Material for the task: Begin
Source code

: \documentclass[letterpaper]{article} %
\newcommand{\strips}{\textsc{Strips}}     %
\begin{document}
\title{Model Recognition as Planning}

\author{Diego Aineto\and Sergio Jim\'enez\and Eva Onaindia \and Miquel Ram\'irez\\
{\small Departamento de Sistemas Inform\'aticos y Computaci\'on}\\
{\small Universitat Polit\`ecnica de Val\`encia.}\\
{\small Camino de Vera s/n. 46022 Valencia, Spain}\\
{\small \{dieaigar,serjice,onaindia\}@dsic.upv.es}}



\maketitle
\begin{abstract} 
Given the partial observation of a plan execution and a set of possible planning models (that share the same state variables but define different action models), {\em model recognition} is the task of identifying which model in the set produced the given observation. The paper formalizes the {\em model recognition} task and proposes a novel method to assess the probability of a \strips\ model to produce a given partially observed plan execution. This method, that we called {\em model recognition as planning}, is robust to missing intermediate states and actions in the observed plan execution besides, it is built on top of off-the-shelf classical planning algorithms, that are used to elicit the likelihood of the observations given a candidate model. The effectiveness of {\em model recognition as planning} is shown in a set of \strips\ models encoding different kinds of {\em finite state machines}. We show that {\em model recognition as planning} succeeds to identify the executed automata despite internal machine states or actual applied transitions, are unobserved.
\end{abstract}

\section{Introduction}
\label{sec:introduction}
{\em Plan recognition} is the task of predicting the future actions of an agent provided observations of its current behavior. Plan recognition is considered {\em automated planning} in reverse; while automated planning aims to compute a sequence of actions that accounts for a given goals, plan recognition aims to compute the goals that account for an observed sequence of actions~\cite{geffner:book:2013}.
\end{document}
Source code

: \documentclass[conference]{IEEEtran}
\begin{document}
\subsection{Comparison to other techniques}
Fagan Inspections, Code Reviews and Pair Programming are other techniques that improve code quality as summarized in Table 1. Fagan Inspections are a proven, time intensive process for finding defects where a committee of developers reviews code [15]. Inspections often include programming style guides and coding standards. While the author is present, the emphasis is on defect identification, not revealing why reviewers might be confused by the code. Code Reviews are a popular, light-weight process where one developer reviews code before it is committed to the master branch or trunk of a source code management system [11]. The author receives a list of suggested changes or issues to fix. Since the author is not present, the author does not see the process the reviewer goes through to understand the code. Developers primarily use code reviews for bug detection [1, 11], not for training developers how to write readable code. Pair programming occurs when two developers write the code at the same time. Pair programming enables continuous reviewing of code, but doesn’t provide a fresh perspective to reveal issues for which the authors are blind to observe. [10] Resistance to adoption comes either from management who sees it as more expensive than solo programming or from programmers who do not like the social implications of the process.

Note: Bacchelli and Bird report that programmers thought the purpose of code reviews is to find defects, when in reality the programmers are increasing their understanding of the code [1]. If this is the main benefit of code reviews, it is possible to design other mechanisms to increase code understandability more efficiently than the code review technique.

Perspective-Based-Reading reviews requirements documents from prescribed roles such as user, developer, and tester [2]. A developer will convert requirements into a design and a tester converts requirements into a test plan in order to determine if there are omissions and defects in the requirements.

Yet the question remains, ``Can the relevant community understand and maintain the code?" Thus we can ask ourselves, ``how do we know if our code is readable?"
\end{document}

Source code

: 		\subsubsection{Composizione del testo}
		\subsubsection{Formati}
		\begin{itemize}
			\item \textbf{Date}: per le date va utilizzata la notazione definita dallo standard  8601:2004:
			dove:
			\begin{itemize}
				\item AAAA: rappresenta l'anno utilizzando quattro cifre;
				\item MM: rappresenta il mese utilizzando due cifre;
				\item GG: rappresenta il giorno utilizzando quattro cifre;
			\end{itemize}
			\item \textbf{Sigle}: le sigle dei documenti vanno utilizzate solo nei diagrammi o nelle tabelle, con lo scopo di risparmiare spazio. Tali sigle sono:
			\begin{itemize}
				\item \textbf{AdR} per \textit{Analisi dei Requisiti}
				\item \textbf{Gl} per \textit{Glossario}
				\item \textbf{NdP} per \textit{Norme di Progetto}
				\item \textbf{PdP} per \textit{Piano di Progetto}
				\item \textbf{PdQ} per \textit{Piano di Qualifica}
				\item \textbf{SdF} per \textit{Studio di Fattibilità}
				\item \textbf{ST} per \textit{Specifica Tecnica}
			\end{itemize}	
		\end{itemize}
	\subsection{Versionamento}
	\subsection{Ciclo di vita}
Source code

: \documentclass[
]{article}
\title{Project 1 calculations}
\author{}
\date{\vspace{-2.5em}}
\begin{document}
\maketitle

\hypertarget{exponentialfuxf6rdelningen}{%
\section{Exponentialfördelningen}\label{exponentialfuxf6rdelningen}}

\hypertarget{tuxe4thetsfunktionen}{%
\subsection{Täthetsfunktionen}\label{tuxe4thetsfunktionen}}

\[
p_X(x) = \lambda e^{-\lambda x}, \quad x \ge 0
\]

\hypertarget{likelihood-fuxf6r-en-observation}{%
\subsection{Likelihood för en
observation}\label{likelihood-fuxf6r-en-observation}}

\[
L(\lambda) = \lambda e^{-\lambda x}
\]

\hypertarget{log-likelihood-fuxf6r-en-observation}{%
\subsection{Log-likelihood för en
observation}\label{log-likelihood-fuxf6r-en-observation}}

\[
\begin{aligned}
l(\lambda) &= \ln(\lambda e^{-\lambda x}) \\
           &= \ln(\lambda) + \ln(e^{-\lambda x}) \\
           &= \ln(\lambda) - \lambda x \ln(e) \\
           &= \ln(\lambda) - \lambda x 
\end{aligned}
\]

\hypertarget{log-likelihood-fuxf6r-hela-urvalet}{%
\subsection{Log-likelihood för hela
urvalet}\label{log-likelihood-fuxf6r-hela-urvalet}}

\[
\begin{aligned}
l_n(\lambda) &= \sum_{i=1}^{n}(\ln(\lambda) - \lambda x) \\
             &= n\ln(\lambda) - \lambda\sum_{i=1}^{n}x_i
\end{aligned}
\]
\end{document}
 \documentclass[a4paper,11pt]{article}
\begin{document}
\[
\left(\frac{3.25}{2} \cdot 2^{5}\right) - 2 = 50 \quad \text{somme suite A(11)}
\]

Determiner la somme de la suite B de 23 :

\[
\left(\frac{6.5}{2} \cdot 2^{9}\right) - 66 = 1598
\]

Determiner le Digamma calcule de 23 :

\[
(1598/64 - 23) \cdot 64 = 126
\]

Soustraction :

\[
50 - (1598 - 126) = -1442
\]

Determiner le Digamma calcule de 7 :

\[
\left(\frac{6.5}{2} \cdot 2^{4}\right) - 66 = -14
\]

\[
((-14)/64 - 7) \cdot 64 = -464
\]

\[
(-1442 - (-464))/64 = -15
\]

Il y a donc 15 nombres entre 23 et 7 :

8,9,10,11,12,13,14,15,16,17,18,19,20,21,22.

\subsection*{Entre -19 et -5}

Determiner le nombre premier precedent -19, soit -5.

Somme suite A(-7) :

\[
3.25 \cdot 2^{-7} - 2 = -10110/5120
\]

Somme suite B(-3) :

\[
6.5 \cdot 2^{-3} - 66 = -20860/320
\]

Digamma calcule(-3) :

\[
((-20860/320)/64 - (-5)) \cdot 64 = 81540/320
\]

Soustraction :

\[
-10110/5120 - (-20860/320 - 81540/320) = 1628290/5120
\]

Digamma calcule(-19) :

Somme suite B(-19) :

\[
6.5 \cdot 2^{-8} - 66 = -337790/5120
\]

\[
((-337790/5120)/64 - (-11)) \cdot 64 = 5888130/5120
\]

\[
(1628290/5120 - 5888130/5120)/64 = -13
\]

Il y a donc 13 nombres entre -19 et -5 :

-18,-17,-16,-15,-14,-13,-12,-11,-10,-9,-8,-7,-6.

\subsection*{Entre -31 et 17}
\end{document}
Material for the task: End
Assignment.
Your answer should be the lines from the one that contains "((-20860/320)/64 - (-5)) \cdot 64 = 81540/320" through the last line of the material, copied exactly.

Exercise result.
((-20860/320)/64 - (-5)) \cdot 64 = 81540/320
\]

Soustraction :

\[
-10110/5120 - (-20860/320 - 81540/320) = 1628290/5120
\]

Digamma calcule(-19) :

Somme suite B(-19) :

\[
6.5 \cdot 2^{-8} - 66 = -337790/5120
\]

\[
((-337790/5120)/64 - (-11)) \cdot 64 = 5888130/5120
\]

\[
(1628290/5120 - 5888130/5120)/64 = -13
\]

Il y a donc 13 nombres entre -19 et -5 :

-18,-17,-16,-15,-14,-13,-12,-11,-10,-9,-8,-7,-6.

\subsection*{Entre -31 et 17}
\end{document}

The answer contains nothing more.